_What the task asks_
Please give back only the lines below from the one containing "overwrite others before" to the one containing "happen even if", each repeated word for word, both ends included.

_Extracted records_
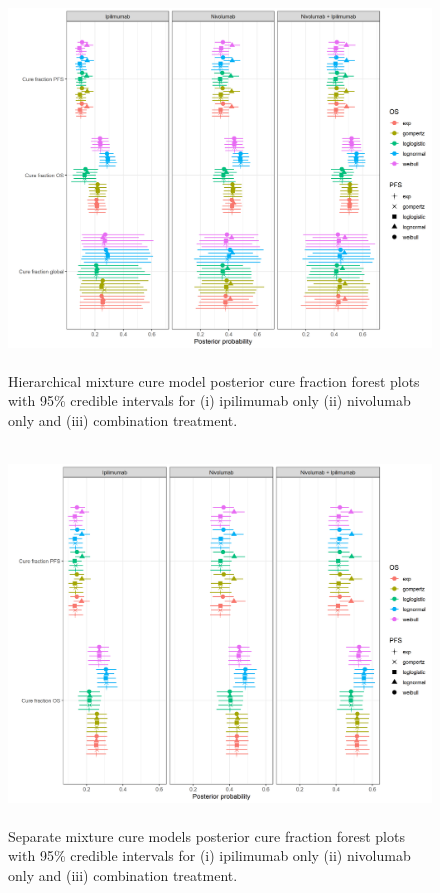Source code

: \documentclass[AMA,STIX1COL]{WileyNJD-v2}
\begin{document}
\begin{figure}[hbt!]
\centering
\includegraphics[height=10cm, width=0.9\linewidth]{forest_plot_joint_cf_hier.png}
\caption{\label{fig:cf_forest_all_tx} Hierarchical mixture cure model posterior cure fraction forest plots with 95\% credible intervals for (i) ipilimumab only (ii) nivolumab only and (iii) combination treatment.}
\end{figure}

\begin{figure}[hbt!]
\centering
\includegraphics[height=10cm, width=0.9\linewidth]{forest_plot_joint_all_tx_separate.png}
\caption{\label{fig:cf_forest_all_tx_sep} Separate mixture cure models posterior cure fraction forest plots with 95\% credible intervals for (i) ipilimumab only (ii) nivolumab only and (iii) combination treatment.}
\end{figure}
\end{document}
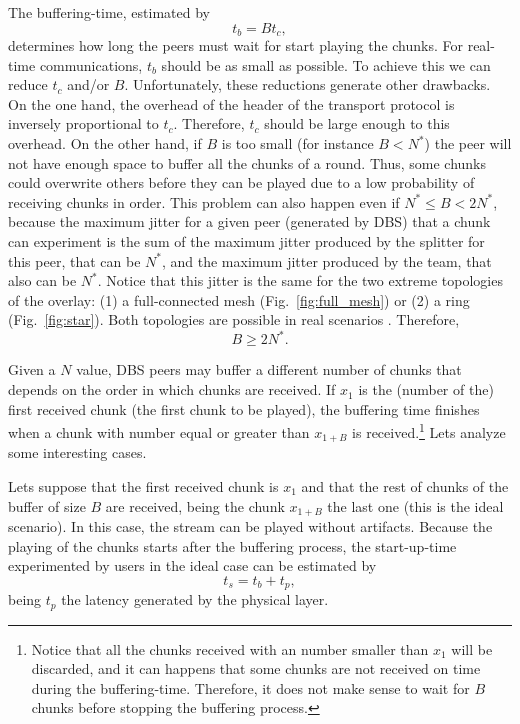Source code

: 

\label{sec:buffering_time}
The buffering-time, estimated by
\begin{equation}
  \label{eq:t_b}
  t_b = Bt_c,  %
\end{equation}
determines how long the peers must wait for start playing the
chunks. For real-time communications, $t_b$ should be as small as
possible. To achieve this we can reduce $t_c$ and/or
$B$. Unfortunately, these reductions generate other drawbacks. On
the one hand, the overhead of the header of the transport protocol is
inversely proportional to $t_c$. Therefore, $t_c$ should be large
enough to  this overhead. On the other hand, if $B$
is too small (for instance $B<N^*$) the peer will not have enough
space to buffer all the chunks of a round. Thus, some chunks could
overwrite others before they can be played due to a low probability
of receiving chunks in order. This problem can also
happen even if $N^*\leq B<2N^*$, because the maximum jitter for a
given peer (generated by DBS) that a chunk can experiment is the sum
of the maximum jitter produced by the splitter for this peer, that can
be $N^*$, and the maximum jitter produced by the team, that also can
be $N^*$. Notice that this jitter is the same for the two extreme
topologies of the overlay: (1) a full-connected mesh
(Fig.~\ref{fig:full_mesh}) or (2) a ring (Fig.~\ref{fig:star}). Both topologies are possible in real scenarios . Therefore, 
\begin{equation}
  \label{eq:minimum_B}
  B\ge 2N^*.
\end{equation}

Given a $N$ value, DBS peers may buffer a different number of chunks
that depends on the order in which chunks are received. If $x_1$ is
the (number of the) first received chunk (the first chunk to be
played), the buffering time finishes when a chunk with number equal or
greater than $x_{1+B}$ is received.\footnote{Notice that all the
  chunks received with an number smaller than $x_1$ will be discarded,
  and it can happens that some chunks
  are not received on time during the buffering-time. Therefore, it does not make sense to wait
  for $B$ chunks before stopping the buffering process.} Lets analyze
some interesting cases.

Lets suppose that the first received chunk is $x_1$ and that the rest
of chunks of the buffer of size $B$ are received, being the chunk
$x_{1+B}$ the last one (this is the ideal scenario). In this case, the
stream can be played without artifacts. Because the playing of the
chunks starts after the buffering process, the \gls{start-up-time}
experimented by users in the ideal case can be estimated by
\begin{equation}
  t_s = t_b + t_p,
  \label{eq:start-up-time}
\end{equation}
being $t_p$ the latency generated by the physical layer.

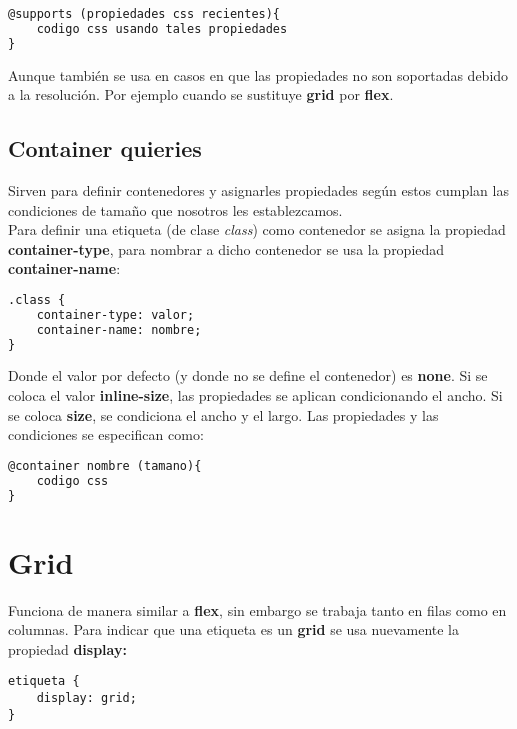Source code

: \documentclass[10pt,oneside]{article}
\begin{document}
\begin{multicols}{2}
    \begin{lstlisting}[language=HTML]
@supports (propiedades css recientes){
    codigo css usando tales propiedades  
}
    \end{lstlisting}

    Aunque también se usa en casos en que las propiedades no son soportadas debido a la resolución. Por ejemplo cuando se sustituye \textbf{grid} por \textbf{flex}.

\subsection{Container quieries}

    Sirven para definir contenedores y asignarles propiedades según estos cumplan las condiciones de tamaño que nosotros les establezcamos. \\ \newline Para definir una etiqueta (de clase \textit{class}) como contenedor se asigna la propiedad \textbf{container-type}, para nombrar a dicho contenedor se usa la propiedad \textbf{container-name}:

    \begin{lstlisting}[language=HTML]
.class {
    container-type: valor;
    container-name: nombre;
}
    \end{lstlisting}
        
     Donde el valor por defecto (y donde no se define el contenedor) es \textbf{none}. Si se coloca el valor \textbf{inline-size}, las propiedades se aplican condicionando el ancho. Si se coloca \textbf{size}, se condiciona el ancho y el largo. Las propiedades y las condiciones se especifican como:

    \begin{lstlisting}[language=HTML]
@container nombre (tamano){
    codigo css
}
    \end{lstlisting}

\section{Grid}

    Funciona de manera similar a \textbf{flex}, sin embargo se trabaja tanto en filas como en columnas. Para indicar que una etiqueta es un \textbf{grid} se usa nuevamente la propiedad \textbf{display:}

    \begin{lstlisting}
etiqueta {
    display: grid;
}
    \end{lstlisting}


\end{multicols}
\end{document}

_Solution for this exercise_
overwrite others before they can be played due to a low probability
of receiving chunks in order. This problem can also
happen even if $N^*\leq B<2N^*$, because the maximum jitter for a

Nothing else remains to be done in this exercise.